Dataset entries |
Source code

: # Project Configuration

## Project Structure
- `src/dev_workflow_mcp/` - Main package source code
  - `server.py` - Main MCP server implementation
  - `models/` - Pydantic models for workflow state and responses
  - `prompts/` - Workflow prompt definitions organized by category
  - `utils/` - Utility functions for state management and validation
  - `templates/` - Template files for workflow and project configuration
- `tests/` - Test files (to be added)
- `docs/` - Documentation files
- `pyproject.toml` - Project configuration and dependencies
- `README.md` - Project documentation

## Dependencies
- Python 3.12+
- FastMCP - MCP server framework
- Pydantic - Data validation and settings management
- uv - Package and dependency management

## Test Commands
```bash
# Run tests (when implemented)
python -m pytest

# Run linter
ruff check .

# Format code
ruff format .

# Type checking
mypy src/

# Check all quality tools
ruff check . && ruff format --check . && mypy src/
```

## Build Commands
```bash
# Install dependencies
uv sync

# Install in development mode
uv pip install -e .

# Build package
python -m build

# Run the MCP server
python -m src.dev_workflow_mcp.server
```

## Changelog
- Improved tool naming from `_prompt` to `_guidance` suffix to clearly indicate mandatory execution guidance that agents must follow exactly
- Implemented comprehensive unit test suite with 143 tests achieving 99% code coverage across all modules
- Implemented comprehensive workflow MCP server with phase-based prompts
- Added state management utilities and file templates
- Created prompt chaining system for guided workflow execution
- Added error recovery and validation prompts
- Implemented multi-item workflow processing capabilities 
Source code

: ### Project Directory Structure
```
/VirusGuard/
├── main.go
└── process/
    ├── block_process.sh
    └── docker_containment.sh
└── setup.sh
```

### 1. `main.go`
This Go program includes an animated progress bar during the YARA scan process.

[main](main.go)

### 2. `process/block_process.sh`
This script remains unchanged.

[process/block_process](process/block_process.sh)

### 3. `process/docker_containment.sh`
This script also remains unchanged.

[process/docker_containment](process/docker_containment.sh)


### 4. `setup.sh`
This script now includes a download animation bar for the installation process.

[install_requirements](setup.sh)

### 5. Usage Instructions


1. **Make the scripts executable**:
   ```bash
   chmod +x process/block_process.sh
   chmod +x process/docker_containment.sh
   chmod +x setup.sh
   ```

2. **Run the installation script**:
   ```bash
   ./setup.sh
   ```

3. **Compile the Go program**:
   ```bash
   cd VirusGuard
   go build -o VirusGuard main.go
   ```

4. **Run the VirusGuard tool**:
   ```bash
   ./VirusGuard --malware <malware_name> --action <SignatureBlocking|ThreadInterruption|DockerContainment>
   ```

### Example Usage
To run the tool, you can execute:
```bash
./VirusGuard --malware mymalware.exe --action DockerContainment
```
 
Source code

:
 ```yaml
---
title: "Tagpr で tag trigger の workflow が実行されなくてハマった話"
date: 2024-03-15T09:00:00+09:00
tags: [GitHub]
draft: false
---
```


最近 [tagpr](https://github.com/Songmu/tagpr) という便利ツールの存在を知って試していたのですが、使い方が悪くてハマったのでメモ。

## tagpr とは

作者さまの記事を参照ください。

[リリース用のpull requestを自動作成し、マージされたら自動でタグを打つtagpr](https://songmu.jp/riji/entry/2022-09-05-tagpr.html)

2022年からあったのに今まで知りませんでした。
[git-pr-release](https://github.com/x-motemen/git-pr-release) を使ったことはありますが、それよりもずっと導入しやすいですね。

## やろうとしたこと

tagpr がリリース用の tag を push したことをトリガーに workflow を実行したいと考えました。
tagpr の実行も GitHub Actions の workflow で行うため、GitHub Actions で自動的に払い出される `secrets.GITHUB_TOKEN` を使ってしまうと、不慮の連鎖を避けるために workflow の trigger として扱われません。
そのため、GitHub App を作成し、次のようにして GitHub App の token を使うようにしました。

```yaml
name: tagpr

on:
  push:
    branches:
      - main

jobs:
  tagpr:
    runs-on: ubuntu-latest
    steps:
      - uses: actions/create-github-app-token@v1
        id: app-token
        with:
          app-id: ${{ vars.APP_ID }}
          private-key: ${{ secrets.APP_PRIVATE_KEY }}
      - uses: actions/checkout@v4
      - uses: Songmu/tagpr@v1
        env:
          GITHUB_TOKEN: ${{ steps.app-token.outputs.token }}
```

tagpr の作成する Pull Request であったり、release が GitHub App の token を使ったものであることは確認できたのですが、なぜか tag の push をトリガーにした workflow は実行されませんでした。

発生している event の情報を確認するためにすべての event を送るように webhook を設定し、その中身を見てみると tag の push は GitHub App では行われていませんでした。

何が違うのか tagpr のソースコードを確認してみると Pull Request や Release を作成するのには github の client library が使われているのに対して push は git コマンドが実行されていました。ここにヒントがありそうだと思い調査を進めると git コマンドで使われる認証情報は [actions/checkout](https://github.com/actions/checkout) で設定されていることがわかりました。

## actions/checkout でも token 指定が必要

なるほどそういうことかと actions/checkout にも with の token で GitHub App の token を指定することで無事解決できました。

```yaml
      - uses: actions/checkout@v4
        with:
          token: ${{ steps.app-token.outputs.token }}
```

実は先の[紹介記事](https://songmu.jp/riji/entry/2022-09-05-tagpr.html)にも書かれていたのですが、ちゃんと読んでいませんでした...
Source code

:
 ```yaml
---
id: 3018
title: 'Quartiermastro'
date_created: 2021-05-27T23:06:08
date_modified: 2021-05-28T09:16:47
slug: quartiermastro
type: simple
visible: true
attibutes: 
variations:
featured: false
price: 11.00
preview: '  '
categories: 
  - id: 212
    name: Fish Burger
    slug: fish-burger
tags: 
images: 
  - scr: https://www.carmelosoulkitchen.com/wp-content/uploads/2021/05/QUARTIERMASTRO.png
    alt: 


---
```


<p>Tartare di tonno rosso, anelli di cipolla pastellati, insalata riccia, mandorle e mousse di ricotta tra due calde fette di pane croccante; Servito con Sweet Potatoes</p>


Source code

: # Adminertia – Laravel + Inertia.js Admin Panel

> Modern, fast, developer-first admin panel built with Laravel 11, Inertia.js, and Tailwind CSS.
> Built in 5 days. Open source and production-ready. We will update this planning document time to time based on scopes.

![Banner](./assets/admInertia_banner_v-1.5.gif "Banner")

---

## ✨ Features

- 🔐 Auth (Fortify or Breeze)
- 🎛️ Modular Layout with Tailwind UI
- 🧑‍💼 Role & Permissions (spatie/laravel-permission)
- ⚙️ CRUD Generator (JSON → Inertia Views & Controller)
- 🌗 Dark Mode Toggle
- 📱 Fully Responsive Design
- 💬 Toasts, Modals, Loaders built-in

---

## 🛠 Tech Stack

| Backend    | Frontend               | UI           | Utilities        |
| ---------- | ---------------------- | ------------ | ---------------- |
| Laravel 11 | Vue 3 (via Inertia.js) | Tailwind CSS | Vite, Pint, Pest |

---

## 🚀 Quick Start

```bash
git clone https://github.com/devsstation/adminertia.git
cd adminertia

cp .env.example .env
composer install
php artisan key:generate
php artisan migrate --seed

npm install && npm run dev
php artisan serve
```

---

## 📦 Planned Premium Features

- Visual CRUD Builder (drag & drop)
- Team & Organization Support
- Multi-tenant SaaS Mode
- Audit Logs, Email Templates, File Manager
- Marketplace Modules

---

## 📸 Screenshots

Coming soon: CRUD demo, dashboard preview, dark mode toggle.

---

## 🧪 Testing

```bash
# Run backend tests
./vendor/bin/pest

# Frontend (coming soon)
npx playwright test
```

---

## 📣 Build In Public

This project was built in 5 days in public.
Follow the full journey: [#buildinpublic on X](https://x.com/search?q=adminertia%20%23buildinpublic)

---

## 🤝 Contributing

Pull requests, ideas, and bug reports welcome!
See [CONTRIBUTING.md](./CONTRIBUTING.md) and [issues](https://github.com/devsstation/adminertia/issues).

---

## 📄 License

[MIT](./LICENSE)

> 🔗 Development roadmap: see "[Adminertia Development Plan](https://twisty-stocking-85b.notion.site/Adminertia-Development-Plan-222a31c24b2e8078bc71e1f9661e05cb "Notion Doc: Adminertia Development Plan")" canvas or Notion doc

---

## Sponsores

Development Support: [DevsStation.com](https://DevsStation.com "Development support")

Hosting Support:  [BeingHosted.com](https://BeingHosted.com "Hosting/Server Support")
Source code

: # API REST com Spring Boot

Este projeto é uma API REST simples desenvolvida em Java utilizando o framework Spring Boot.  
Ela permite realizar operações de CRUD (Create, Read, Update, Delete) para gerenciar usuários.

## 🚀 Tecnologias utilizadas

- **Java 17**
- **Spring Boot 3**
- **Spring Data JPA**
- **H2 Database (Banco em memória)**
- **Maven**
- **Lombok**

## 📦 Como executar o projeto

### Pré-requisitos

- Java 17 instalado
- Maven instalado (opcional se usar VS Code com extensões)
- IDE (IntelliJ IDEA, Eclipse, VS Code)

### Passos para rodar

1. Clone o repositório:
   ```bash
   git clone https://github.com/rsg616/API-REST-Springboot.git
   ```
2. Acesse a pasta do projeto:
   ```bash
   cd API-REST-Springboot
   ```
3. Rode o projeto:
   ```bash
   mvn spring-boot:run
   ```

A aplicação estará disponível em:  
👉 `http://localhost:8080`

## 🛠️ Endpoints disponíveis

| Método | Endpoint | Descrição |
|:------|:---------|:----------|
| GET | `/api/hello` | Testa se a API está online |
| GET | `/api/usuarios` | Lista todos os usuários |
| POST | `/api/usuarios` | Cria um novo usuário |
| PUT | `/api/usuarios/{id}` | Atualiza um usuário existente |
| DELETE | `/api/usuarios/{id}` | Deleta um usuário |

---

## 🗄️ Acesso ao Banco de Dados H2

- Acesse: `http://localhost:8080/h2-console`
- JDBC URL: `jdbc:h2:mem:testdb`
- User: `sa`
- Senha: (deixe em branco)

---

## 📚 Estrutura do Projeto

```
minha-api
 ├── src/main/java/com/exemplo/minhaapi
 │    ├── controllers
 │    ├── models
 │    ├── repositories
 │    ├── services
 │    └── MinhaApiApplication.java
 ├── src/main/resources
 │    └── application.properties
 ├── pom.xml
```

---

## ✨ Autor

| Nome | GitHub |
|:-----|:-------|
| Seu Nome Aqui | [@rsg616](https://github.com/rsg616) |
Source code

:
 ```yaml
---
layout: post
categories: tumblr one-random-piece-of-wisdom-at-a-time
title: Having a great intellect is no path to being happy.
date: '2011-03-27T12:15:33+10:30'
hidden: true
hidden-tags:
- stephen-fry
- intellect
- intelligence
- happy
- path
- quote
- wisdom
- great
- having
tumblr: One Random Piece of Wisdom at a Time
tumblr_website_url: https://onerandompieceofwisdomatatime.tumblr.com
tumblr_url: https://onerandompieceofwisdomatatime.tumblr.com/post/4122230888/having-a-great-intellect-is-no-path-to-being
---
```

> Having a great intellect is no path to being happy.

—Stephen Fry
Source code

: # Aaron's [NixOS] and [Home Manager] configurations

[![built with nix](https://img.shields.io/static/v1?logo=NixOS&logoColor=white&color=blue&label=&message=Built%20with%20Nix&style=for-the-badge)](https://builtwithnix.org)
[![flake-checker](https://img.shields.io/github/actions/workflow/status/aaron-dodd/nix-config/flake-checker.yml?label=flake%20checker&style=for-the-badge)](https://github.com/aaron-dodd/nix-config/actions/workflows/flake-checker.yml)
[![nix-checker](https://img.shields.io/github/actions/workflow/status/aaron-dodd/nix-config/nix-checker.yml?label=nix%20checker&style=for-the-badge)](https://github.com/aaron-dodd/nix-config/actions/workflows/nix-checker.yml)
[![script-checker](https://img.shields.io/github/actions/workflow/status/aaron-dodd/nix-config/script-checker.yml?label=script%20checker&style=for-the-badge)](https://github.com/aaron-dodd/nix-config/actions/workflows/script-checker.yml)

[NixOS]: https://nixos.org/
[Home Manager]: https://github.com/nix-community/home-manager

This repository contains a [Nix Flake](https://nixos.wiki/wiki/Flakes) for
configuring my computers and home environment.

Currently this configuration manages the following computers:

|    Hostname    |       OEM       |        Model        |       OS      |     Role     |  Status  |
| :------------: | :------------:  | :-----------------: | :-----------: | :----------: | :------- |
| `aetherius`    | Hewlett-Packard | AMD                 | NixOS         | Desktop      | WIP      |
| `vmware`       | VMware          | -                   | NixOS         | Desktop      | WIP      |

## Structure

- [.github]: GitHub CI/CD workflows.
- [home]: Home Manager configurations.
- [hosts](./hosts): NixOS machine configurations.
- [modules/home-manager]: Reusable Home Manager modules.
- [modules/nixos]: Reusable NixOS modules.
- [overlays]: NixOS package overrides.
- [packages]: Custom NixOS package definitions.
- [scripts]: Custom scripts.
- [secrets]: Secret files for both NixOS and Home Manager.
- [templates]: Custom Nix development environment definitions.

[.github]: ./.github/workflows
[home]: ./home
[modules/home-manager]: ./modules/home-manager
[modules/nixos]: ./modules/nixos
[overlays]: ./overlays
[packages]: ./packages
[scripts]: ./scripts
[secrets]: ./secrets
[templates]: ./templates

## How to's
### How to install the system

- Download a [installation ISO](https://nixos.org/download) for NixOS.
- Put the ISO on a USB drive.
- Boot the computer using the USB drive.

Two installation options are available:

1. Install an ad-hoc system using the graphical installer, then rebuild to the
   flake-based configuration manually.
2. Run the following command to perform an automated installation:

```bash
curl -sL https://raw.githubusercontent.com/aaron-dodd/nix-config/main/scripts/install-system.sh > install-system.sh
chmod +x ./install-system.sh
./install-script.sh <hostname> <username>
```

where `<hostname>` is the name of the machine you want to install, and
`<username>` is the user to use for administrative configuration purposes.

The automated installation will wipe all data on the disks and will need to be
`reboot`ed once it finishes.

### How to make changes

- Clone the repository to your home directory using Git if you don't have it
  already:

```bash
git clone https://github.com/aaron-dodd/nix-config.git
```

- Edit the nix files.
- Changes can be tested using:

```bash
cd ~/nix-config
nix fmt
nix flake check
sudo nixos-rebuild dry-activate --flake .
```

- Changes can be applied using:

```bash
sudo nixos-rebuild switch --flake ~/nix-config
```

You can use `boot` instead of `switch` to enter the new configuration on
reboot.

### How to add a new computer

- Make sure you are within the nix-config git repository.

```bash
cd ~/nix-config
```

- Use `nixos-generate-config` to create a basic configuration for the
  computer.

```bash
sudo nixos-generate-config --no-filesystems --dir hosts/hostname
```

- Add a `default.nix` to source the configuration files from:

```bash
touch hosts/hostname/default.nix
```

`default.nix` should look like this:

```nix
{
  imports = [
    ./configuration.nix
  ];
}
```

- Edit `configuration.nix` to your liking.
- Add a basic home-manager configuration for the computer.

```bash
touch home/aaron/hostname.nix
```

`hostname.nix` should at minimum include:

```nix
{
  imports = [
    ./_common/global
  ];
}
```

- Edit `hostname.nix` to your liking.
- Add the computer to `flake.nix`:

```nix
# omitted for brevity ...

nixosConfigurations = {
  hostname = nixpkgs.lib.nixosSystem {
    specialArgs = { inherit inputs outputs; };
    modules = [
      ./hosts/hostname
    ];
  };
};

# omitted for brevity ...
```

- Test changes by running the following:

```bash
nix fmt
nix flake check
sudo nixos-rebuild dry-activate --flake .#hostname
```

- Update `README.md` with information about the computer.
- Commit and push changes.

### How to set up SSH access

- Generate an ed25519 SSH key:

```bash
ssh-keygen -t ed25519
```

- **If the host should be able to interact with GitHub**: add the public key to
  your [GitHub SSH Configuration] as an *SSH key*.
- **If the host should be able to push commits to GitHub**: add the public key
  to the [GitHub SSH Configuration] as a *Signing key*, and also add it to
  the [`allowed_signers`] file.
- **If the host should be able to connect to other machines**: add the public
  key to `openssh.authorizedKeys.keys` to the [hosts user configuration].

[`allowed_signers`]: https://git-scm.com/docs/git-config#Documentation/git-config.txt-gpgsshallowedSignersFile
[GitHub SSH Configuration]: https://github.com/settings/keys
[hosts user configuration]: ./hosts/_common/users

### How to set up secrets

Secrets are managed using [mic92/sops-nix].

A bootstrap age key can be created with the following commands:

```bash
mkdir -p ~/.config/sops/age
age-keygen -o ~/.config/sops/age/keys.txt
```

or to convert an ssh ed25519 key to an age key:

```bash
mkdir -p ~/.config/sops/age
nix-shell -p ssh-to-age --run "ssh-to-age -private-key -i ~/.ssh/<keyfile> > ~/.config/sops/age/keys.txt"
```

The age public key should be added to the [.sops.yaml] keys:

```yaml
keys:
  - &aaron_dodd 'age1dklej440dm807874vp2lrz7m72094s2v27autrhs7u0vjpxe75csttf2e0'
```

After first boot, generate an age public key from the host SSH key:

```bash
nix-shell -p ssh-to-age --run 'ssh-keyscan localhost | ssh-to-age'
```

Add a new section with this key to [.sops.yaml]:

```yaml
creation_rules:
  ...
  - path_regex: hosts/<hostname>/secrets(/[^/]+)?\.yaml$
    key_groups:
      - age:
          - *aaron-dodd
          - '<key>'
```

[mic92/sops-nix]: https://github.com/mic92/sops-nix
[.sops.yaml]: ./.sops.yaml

TASK |
Search the records for the word "title" and copy every line where it occurs.

EXERCISE ANSWER |
title: "Tagpr で tag trigger の workflow が実行されなくてハマった話"
title: 'Quartiermastro'
title: Having a great intellect is no path to being happy.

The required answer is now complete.